[Extracted records]
# # # # # # #

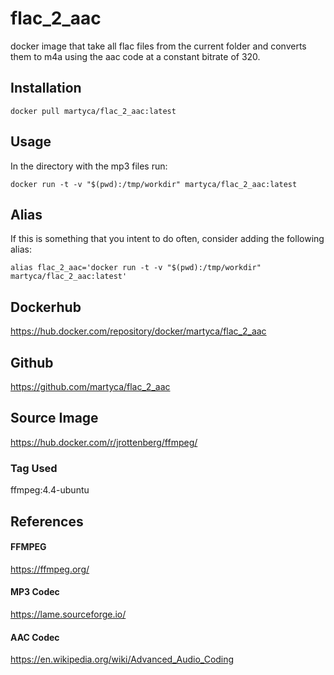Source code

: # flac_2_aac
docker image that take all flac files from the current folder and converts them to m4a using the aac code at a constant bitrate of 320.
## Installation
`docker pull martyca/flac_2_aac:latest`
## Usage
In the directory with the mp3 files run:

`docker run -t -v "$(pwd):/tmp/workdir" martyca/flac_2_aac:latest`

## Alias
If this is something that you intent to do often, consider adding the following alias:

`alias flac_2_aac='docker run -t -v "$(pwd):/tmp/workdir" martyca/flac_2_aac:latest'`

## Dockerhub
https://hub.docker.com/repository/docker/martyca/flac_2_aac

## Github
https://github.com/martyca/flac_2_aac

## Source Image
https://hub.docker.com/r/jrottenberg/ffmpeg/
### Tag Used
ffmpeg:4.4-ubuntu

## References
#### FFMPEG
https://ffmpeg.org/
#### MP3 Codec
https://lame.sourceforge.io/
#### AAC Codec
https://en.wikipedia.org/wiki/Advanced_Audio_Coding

# # # # # # #

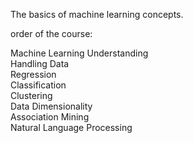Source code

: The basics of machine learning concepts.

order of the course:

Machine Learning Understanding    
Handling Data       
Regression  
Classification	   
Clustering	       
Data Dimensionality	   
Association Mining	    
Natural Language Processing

# # # # # # #

- Instructions for the task -
Filter the records for lines containing the word "that" and copy each one.

- Exercise solution -
docker image that take all flac files from the current folder and converts them to m4a using the aac code at a constant bitrate of 320.
If this is something that you intent to do often, consider adding the following alias:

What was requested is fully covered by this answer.